* **The records**
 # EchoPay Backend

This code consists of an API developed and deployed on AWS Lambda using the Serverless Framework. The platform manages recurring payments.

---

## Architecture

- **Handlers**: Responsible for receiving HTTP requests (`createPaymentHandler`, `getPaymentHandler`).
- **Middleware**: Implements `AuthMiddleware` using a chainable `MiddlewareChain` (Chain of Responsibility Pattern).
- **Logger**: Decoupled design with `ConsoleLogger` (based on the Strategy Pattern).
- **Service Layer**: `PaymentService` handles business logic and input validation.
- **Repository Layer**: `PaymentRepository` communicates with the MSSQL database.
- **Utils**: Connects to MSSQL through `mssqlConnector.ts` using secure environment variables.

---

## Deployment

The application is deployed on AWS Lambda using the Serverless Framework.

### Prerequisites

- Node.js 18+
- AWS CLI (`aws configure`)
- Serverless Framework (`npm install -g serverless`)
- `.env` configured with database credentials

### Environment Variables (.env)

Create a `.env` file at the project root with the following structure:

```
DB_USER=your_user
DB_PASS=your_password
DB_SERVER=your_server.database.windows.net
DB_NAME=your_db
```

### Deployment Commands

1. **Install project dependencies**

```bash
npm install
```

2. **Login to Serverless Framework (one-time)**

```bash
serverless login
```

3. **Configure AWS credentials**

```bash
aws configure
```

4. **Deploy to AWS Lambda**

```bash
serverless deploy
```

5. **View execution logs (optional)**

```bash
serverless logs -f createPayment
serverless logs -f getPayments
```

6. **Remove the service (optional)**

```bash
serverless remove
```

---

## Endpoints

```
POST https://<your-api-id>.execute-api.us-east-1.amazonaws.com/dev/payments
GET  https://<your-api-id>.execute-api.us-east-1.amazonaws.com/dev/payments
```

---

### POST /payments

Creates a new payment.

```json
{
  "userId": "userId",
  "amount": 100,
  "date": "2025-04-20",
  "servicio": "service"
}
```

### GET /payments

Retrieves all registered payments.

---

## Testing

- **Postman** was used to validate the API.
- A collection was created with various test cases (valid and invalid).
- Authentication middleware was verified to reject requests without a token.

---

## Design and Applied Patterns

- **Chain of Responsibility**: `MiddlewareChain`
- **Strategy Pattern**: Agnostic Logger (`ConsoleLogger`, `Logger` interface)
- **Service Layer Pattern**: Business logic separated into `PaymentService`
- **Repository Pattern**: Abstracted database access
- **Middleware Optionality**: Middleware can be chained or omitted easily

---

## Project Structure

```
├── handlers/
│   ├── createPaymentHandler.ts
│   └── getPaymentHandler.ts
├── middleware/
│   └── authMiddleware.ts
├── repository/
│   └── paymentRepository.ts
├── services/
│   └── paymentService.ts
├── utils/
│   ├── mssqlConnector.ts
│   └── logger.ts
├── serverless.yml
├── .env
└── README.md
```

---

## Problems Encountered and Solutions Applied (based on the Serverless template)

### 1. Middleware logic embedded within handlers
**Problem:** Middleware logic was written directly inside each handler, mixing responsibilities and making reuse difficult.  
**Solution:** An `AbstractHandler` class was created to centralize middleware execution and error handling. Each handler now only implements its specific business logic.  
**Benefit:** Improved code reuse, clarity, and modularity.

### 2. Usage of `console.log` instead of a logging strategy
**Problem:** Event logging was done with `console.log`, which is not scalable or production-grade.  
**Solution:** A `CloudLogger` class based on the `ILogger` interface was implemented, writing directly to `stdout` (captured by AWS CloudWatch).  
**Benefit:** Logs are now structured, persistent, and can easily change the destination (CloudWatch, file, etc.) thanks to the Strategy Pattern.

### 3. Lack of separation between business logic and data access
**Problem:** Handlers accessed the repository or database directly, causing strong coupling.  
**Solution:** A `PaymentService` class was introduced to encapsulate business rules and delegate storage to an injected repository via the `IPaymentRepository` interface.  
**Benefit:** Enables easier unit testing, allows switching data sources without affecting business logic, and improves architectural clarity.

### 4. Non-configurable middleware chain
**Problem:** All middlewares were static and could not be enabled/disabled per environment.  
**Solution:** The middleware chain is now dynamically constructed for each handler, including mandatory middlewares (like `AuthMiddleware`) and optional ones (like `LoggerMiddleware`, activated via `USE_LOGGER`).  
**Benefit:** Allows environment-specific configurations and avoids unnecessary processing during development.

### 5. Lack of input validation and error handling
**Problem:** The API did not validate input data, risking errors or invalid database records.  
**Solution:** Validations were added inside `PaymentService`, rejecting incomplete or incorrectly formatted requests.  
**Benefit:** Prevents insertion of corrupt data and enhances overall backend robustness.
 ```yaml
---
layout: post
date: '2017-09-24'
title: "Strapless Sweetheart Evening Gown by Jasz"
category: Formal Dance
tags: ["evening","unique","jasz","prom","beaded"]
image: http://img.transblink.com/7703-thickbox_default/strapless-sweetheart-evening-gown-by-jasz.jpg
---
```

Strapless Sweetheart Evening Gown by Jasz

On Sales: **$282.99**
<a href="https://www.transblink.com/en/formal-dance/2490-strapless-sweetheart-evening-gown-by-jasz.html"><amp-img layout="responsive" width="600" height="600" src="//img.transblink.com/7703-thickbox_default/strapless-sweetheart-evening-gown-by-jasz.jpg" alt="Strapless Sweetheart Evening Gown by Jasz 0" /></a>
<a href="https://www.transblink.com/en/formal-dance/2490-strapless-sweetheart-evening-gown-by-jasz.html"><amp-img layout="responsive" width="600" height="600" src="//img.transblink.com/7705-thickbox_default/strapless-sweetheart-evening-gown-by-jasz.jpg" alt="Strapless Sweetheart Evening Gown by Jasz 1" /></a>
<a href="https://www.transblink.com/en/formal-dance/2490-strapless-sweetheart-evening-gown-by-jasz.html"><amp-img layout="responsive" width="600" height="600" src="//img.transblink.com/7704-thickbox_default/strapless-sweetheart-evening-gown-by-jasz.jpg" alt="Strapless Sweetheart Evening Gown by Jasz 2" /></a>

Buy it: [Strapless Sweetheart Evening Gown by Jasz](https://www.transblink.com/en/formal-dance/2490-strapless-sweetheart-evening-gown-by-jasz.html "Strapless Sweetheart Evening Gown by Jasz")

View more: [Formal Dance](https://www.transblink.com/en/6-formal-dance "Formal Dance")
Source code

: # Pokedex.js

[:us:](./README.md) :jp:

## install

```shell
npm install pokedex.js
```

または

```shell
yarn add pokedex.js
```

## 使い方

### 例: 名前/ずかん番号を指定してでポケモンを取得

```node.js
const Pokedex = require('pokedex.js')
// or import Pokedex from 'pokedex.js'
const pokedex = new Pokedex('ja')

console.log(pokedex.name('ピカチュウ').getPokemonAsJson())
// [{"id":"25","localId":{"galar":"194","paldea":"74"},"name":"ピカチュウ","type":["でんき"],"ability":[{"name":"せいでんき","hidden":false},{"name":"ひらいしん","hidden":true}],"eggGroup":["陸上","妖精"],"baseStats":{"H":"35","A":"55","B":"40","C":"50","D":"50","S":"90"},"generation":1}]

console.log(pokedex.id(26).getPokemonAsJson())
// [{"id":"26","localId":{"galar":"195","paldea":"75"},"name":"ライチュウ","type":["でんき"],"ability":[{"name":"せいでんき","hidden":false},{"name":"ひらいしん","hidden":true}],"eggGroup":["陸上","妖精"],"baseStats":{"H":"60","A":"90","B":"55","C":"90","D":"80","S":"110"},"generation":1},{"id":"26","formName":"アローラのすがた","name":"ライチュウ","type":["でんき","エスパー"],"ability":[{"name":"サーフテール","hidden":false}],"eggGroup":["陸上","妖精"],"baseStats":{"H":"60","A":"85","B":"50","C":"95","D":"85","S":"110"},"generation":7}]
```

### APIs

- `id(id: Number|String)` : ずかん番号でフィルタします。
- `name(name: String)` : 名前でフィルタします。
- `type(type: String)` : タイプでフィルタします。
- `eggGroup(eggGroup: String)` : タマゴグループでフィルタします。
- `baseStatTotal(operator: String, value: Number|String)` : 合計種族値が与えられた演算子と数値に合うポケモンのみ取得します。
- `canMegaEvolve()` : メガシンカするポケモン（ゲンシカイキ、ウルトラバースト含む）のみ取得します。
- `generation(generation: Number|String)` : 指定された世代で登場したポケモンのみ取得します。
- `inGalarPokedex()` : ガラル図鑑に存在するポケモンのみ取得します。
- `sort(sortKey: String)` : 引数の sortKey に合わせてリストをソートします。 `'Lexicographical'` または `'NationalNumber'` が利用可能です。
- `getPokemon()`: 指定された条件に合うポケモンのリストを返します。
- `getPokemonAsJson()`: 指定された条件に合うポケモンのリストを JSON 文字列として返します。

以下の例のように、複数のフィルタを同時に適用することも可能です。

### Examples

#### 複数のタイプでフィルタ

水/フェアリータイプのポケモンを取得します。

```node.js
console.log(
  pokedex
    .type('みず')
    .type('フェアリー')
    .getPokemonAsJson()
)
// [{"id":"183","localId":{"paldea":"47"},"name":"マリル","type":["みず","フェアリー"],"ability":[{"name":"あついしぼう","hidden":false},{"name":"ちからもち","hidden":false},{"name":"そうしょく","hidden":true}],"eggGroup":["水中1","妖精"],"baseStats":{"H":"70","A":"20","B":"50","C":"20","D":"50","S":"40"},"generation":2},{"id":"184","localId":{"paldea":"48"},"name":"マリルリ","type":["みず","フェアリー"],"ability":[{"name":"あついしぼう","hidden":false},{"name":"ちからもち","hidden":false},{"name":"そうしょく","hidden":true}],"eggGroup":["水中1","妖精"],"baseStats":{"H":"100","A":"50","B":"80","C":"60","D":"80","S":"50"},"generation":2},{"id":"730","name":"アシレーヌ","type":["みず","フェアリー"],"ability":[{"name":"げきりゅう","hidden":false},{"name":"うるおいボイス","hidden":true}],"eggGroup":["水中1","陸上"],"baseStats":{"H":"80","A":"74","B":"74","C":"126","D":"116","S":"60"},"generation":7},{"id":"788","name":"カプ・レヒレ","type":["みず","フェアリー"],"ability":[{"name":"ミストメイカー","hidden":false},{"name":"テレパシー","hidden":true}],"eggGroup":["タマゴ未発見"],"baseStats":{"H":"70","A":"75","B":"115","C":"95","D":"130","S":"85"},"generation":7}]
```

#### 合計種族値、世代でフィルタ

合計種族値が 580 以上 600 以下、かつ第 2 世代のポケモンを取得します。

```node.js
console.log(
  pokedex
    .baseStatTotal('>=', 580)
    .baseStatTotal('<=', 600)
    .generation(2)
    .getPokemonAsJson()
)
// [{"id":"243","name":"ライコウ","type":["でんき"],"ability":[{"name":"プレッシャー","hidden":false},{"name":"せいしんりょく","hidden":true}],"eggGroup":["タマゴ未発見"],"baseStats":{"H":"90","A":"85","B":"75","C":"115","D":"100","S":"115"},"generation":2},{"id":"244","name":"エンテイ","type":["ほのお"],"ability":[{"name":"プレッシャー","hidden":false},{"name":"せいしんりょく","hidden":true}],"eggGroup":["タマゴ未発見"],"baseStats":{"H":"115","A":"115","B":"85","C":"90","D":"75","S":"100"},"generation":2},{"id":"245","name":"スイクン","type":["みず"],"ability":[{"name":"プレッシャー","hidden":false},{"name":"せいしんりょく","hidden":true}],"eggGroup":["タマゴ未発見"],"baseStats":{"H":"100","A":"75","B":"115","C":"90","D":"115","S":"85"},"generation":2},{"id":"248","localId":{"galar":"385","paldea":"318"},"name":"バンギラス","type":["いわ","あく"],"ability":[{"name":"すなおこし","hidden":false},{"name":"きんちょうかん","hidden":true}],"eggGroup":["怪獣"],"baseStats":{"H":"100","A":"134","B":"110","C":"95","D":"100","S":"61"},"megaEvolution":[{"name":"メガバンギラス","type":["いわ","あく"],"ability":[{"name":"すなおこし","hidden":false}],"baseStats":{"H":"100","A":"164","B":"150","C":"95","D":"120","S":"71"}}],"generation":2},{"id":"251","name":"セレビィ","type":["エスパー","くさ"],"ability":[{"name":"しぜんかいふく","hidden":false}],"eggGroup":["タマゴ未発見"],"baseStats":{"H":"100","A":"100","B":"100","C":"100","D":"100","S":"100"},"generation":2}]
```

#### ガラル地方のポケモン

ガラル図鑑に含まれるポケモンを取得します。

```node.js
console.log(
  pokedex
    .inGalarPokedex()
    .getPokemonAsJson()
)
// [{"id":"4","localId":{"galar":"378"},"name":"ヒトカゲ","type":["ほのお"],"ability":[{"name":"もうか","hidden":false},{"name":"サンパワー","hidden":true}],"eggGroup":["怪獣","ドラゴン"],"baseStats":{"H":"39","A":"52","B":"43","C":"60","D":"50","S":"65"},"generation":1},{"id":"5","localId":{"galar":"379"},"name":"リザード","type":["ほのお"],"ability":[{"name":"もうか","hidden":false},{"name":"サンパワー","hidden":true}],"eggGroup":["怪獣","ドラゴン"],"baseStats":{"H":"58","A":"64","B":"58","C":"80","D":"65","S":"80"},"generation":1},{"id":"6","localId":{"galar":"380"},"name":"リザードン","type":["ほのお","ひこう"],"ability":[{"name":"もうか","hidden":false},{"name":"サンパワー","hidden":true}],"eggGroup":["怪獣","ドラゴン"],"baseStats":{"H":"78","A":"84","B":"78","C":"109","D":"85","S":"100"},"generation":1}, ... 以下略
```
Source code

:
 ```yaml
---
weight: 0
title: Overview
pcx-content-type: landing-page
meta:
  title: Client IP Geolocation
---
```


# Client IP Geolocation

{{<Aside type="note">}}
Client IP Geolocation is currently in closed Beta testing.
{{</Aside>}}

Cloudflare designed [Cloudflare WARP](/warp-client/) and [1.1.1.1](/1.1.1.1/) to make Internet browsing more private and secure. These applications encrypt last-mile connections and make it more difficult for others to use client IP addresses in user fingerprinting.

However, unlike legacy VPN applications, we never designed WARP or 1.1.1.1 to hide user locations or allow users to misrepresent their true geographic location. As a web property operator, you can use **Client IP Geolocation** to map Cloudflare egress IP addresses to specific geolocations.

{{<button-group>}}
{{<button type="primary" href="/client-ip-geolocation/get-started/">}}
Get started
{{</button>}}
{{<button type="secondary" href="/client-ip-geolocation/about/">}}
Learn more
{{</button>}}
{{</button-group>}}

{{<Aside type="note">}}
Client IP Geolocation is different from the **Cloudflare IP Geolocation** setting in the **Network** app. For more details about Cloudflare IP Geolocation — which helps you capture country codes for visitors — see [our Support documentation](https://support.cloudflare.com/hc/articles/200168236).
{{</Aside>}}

* **Task requirements**
Only the lines containing "deployed" are needed; pull them out of the listing.

* **Response area**
This code consists of an API developed and deployed on AWS Lambda using the Serverless Framework. The platform manages recurring payments.
The application is deployed on AWS Lambda using the Serverless Framework.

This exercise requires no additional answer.